Thanks for prompt response. However, I am talking about CPU memory bandwidth, not the GPU bandwidth.

Dear VerySimple,
Thank you pointing out this. It is a documentation bug and will update the page. You expected to get ~100GB/s when you use pinned memory. Please check running CUDA bandwidth memory to know memory transfer timings.

Hi SivaRamaKrishna

I run the bandwidthTest under sample/1_utilities directory. Below is the result I got.

The result is far away from the designed bandwidth.

[CUDA Bandwidth Test] - Starting…
Running on…

Device 0: Xavier
Quick Mode

Host to Device Bandwidth, 1 Device(s)
PINNED Memory Transfers
Transfer Size (Bytes) Bandwidth(MB/s)
33554432 14587.7

Device to Host Bandwidth, 1 Device(s)
PINNED Memory Transfers
Transfer Size (Bytes) Bandwidth(MB/s)
33554432 15007.7

Device to Device Bandwidth, 1 Device(s)
PINNED Memory Transfers
Transfer Size (Bytes) Bandwidth(MB/s)
33554432 27326.4

Result = PASS

Hi hsienyan.gan,

The documentation on the developer site has been updated to be more clear.
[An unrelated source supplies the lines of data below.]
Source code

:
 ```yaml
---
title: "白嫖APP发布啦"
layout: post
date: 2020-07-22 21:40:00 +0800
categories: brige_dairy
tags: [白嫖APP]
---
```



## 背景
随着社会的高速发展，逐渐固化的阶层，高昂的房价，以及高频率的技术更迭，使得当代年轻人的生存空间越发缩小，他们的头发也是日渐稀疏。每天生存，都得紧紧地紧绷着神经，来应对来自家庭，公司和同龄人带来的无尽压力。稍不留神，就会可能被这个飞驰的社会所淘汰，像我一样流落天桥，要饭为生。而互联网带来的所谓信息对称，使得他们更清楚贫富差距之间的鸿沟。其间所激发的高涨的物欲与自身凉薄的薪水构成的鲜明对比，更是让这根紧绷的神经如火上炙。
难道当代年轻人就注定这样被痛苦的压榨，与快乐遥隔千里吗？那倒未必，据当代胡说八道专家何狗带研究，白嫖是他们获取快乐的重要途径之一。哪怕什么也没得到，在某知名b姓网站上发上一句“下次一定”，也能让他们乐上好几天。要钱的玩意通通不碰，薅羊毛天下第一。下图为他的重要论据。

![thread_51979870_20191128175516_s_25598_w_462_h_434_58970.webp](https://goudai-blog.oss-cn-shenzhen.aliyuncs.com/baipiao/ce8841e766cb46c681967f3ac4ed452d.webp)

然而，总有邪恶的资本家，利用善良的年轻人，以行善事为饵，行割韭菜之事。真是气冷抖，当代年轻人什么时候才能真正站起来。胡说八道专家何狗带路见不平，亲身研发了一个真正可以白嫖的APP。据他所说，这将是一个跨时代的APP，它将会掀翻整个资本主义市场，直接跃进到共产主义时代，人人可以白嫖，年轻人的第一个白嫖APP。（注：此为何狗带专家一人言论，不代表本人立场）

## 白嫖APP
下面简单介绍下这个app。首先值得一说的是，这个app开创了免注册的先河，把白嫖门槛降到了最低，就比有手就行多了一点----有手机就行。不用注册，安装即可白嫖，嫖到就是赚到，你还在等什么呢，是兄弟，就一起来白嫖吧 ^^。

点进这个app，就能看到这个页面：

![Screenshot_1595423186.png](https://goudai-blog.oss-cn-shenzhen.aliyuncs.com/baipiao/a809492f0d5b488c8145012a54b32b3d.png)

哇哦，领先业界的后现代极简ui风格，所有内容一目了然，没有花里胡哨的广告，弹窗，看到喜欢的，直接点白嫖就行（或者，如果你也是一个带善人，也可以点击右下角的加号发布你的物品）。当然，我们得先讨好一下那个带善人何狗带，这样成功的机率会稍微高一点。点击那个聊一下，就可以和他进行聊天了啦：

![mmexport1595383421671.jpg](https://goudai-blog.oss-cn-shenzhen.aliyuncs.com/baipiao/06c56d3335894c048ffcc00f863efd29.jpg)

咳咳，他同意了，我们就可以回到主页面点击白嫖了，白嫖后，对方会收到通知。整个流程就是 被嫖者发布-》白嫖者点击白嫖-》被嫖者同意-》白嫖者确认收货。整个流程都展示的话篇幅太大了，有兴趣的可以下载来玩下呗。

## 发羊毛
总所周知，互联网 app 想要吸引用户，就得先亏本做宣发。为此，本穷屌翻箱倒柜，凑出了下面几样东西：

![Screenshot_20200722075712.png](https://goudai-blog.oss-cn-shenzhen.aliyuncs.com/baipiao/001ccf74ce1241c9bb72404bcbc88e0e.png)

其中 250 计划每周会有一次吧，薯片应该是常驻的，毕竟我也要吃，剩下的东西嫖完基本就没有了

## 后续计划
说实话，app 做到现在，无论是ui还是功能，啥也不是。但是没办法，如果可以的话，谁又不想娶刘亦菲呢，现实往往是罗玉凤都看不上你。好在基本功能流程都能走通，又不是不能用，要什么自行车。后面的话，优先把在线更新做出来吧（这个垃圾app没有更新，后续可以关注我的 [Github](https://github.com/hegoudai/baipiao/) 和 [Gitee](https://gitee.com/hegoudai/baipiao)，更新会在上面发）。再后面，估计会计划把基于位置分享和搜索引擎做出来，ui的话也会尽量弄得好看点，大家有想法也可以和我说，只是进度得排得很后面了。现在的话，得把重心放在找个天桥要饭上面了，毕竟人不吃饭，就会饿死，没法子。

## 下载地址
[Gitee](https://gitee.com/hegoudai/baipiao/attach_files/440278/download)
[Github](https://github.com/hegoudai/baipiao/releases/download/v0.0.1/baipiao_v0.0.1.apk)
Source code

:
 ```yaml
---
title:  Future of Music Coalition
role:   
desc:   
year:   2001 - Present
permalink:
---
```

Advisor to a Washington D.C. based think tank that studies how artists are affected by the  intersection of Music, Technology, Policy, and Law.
The developer site is the theoretical bandwidth, not measured with overhead.

When you run the bandwidth test, are you testing with the latest Drive SW 10 and pinned memory?

nvidia@tegra-ubuntu:~$ ./bandwidthTest --memory=pinned
[CUDA Bandwidth Test] - Starting…
Running on…

Device 0: Xavier
Quick Mode

Host to Device Bandwidth, 1 Device(s)
PINNED Memory Transfers
Transfer Size (Bytes) Bandwidth(GB/s)
32000000 31.7

Device to Host Bandwidth, 1 Device(s)
PINNED Memory Transfers
Transfer Size (Bytes) Bandwidth(GB/s)
32000000 31.6

Device to Device Bandwidth, 1 Device(s)
PINNED Memory Transfers
Transfer Size (Bytes) Bandwidth(GB/s)
32000000 100.5

Yes,it is pinned memory.I ran on Qnx platform,it could only hit 27GB/s.
But in Linux Os ,it can archive only when running on full performance mode (nvpmodel -m 0).

I could not find a similar command on QNX to set its power mode.

Dear hsieyan.gan,
Note that the number we are reporting are on linux based platform.
For any QNX platform related issues could you please file a bug as we do not support QNX platform related issues via forum.